-- Records provided follows --

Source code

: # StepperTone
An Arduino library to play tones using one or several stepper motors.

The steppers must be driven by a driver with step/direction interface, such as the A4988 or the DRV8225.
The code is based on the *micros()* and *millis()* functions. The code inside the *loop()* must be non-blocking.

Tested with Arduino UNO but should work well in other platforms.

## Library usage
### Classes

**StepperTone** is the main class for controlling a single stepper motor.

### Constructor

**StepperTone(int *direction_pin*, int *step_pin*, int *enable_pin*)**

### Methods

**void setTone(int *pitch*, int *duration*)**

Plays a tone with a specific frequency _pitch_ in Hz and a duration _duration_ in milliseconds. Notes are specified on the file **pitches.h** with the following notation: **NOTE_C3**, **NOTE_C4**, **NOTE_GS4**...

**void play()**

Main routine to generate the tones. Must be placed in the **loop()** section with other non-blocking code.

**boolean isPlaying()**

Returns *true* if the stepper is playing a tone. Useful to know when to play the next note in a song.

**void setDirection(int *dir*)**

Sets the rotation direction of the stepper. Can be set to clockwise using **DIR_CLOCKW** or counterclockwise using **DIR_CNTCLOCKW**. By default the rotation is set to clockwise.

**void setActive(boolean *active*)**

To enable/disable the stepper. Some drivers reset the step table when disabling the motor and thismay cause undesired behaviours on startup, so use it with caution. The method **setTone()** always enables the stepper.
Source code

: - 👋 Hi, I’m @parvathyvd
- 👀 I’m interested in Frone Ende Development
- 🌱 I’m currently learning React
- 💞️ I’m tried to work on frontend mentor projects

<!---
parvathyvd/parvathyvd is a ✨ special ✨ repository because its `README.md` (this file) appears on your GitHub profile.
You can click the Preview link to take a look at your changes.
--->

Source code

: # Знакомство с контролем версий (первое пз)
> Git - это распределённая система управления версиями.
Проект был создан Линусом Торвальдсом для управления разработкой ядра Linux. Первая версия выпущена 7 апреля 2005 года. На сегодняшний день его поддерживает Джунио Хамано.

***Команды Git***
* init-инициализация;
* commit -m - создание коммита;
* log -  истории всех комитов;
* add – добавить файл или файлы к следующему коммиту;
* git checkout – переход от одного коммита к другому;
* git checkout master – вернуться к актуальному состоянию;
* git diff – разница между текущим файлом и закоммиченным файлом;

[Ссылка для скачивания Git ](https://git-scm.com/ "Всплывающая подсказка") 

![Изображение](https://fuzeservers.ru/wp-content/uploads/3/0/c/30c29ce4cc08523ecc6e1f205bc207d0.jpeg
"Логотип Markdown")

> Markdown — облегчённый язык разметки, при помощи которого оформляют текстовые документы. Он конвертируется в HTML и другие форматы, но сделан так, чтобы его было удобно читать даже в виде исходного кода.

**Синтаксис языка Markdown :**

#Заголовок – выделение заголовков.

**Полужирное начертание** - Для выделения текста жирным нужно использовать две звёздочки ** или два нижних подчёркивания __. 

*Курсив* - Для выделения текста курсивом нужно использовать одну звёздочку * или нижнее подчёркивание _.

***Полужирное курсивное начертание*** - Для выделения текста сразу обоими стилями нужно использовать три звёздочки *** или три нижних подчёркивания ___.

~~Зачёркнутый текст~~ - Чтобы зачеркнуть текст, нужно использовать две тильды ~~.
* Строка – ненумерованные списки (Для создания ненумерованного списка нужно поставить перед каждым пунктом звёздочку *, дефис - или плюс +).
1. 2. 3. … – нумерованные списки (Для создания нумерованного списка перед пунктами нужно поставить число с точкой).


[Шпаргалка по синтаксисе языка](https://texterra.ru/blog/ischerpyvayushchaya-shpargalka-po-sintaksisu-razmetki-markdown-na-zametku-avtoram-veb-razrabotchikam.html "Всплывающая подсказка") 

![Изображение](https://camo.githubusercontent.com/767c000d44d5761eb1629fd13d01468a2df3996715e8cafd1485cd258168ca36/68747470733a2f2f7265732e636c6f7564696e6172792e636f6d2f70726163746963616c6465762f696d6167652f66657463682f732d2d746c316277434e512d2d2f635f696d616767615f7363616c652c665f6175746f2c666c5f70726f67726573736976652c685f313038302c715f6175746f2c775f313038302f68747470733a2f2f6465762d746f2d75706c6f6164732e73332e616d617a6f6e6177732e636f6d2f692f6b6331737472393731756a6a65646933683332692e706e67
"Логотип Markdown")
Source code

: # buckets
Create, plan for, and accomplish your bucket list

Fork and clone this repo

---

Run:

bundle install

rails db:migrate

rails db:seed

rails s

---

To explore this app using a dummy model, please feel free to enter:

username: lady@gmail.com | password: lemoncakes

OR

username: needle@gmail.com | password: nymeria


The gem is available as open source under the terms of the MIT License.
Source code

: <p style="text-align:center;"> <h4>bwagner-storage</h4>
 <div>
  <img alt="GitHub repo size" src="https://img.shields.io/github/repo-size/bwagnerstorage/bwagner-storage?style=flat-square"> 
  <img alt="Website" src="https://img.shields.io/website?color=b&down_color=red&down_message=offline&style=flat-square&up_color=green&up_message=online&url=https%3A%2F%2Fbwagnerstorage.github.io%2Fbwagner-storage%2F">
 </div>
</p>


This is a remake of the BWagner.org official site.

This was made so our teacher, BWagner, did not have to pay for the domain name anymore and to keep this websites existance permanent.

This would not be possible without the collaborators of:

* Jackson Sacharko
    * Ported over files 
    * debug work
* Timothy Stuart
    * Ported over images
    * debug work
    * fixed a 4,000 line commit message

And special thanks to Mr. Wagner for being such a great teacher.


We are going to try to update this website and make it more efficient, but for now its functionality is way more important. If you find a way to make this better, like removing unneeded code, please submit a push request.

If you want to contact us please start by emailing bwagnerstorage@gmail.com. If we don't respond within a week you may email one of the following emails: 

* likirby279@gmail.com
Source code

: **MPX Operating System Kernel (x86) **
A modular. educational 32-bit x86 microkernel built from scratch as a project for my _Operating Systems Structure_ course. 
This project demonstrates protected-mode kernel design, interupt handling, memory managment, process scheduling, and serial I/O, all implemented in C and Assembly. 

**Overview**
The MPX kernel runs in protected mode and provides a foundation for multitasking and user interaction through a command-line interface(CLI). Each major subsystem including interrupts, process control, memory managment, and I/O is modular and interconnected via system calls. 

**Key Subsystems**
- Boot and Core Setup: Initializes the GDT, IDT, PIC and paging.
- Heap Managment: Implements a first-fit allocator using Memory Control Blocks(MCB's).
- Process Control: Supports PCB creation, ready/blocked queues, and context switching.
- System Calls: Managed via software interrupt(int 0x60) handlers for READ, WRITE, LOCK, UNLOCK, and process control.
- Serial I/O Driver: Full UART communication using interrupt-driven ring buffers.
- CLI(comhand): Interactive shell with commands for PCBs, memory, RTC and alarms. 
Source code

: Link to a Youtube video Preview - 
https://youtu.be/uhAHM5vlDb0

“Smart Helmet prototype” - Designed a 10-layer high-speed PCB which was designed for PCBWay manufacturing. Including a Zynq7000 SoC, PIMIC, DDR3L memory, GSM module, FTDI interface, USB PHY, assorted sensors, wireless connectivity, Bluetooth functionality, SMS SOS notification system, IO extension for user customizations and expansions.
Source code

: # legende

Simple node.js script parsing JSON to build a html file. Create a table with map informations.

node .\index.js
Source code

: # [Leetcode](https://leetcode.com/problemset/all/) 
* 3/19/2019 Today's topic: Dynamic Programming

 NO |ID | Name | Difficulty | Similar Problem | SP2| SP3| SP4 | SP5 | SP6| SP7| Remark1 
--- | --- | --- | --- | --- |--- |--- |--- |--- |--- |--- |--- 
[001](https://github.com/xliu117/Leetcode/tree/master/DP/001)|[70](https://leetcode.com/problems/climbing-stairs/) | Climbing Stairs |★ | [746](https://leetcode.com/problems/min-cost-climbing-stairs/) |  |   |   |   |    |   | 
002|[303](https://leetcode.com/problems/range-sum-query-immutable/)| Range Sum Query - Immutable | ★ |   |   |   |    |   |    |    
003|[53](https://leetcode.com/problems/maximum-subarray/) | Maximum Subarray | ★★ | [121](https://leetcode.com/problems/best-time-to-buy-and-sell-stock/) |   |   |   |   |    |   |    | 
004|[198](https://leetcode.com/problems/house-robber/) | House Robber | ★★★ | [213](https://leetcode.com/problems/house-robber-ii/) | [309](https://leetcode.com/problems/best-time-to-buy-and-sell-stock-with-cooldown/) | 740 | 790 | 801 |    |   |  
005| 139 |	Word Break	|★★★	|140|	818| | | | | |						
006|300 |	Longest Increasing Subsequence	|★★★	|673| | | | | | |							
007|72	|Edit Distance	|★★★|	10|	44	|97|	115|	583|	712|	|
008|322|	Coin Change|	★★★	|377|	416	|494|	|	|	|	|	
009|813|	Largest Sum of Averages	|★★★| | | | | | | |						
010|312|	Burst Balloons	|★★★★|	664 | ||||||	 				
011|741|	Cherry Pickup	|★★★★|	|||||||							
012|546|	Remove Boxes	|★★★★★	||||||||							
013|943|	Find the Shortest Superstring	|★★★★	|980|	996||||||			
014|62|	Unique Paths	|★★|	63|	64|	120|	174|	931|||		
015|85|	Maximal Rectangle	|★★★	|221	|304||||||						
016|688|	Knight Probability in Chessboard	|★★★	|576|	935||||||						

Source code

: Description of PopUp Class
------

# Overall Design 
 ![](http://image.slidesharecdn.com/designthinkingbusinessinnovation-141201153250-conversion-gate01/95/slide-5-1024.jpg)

-- Records provided concluded --

The lines to copy run from the start of the records above through the line holding "int *step_pin*, int *enable_pin*)**"; give them exactly, both ends included, and nothing else.

Response |
Source code

: # StepperTone
An Arduino library to play tones using one or several stepper motors.

The steppers must be driven by a driver with step/direction interface, such as the A4988 or the DRV8225.
The code is based on the *micros()* and *millis()* functions. The code inside the *loop()* must be non-blocking.

Tested with Arduino UNO but should work well in other platforms.

## Library usage
### Classes

**StepperTone** is the main class for controlling a single stepper motor.

### Constructor

**StepperTone(int *direction_pin*, int *step_pin*, int *enable_pin*)**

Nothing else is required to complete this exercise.